Traub served as an expert on foot-and-mouth disease for the FAO of the UN in Bogota, Colombia, from 1951 to 1952, in Tehran, Iran, from 1963 to 1967, and in Ankara, Turkey, from 1969 to 1971.

Return to Germany edit

 
Tombstone

After working on biological research for the U.S. Navy from 1949 to 1953, Traub returned to Germany and founded a new branch of the Loeffler Institut in Tübingen, and headed it from 1953 to 1963.[15] In 1960, Traub resigned as Tübingen’s director due to the scandal related to accusations of financial embezzlement. He continued with limited lab research for three more years, but then ended his career at Tübingen.[10]

In 1964, Traub published a study for the Army Biological labs in Frederick, Maryland on Eastern Equine Encephalomyeltitis (EEE) immunity in white mice and its relationship to Lymphocytic choriomeningitis (LCM), which had long been a research interest of his.[16]

He retired from the West German civil service in 1971. In 1972, on the occasion of the 500th anniversary of Ludwig Maximilian University of Munich Traub received an honorary doctorate degree in Veterinary Medicine for his achievements in basic and applied Virology (basic research on LCM; definition and diagnosis of type strains of FMD and their variants; development of adsorbate vaccines against fowl plague, Teschen disease of swine, and erysipelas of swine).

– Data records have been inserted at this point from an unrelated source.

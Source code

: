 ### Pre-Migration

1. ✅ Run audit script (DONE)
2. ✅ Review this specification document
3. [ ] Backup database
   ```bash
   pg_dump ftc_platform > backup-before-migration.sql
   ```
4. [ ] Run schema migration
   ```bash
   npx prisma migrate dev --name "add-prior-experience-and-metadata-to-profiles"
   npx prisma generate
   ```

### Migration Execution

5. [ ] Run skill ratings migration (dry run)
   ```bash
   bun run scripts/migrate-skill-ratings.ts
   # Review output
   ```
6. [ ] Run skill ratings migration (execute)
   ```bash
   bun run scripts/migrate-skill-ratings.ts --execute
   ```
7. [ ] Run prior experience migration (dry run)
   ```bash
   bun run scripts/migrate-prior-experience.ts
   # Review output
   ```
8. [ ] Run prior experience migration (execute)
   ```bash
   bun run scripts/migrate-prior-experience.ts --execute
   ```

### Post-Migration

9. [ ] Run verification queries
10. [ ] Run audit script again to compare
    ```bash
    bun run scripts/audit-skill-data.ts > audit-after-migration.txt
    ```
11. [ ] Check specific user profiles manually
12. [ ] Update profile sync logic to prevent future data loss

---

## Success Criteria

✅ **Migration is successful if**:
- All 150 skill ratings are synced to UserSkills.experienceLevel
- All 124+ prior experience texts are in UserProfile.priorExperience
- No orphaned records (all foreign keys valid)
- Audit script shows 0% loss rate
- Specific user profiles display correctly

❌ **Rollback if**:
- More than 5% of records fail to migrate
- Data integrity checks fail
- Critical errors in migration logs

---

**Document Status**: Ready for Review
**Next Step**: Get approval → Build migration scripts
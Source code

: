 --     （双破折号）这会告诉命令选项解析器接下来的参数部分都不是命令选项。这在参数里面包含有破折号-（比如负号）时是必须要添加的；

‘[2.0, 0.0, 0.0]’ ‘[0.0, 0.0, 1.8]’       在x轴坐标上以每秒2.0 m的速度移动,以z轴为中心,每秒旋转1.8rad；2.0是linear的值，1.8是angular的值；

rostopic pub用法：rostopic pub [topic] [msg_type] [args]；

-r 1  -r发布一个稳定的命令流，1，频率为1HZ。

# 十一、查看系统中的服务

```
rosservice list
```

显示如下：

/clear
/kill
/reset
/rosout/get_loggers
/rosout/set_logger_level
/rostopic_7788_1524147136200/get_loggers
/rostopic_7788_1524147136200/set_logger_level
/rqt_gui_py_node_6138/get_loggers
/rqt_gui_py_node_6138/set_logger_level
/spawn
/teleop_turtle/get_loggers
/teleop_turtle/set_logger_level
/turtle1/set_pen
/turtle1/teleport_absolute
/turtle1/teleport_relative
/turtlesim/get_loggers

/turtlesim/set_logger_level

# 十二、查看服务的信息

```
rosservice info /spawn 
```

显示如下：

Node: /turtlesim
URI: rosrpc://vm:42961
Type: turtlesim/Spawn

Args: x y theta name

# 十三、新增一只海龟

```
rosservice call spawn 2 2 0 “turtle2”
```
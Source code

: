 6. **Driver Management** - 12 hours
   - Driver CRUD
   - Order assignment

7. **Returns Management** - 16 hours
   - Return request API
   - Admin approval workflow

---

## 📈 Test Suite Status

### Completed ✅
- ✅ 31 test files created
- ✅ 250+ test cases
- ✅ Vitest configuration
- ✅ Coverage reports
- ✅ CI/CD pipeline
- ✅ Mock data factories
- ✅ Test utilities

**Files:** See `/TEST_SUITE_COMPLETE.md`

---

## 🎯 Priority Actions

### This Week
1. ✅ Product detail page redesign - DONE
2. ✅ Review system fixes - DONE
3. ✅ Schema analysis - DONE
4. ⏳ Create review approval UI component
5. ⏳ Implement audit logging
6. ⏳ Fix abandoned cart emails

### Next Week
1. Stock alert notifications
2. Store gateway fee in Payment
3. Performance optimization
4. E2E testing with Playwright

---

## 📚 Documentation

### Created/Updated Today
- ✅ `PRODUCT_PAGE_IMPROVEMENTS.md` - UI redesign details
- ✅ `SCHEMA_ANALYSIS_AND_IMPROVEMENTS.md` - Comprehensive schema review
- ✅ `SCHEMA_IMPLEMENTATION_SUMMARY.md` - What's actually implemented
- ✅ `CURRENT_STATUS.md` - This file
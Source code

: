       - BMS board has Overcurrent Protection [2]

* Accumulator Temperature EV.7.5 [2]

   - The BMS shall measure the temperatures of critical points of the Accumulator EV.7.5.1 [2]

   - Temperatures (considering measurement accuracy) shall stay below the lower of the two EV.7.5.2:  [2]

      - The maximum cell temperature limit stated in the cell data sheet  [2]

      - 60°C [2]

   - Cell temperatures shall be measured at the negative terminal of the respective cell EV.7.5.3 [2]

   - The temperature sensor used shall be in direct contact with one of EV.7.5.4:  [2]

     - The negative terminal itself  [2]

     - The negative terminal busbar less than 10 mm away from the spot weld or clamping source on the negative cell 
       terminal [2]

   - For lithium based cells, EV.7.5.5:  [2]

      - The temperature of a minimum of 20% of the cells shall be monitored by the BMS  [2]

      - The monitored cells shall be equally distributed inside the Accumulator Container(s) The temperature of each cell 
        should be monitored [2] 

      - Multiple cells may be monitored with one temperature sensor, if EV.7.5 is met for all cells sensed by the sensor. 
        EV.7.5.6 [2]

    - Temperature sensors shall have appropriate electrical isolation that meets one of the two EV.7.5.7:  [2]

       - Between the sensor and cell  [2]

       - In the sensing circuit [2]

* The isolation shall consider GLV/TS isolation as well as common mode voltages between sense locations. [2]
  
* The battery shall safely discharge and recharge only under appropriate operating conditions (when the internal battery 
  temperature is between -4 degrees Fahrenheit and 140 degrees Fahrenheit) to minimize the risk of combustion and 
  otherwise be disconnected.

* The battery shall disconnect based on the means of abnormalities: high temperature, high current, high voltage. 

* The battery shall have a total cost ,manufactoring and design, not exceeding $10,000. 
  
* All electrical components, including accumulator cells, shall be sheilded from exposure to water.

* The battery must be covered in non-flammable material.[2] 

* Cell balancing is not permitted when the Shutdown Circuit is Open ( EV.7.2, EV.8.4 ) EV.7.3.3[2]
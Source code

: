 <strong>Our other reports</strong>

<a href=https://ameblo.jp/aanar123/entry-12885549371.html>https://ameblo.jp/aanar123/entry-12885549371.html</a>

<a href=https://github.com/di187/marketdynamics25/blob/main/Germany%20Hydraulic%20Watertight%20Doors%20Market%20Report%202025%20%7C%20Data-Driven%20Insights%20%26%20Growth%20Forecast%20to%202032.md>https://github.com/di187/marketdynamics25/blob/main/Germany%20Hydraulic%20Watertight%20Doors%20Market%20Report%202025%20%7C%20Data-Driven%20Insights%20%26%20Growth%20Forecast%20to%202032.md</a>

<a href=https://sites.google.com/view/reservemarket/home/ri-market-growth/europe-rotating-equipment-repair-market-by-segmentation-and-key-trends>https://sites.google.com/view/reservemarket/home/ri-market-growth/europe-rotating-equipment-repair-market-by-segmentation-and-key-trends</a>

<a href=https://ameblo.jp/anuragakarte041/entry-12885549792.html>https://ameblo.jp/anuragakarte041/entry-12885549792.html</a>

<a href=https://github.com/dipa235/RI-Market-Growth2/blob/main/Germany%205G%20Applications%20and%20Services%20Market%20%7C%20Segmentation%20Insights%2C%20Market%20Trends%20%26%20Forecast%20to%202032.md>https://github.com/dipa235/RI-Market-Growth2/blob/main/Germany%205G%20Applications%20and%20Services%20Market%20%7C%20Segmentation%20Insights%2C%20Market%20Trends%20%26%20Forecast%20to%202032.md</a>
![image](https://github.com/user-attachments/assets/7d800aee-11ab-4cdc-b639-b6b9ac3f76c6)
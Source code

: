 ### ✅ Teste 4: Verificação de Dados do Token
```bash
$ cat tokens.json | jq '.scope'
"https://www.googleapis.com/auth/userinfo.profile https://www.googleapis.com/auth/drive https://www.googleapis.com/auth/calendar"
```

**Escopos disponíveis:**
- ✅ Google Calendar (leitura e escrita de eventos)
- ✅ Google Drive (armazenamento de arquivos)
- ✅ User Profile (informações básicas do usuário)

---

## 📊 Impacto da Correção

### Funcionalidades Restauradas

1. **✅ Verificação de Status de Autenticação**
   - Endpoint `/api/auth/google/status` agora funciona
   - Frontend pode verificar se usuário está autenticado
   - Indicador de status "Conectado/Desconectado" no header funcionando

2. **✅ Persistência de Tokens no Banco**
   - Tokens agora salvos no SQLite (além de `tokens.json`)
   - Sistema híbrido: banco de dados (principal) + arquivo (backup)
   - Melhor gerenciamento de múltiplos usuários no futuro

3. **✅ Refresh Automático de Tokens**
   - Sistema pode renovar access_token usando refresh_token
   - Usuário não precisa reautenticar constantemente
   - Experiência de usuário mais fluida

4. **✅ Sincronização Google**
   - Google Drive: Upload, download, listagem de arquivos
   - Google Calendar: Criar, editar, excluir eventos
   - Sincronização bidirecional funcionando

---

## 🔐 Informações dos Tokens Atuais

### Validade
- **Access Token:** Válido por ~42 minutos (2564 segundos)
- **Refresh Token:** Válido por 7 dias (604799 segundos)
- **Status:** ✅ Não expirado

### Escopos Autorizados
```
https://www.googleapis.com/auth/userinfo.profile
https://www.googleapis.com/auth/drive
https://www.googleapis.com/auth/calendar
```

On 18 May 1985, Traub died in his sleep in West Germany. He was seventy-eight years old.[10]

Bio-weapon research edit

In theory, insects of all types, particularly the biting species, can be used as disease vectors in a biological warfare program. Germany, Japan, Britain, Russia and the U.S. all conducted experiments along these lines during the Second World War, and the Japanese used such insect-borne diseases against both soldiers and civilians in China. This was one reason that President Franklin Roosevelt and Secretary of War Henry Stimson ordered the creation of an American biological warfare program in 1942, which was headquartered at Camp Detrick, Maryland. This eventually grew to a very large facility with 245 buildings and a $60 million budget, including an Entomological Weapons Department that mass-produced flies, lice and mosquitoes as disease vectors. Although the British bio-weapon facility at Porton Down concentrated on the production of anthrax bombs, it also conducted experiments on insects as vectors.

After the war, the Army's 406th Medical General Laboratory in Japan cooperated with former scientists from Unit 731 in experimenting with many different insect vectors, including lice, flies, mosquitoes, ticks, fleas, spiders and beetles to carry a wide variety of diseases, from cholera to meningitis. At Fort Detrick in the late 1940s, Theodore Rosebury also rated insect vectors very highly, and its entomological division had at least three insect-vectored weapons ready for use by 1950. Some of these were later tested at the Dugway Proving Grounds in Utah, and allegedly used during the Korean War as well.[17]

Traub visited the Plum Island Animal Disease Center (PIADC) in New York on at least three occasions in the 1950s. The Plum Island facility, operated by the Department of Agriculture, conducted research on foot-and-mouth disease (FMD) of cattle, one of Traub's areas of expertise.[1] Traub was offered a leading position at Plum Island in 1958 which he officially declined. It has been alleged that the United States performed bioweapons research on Plum Island.[1][18]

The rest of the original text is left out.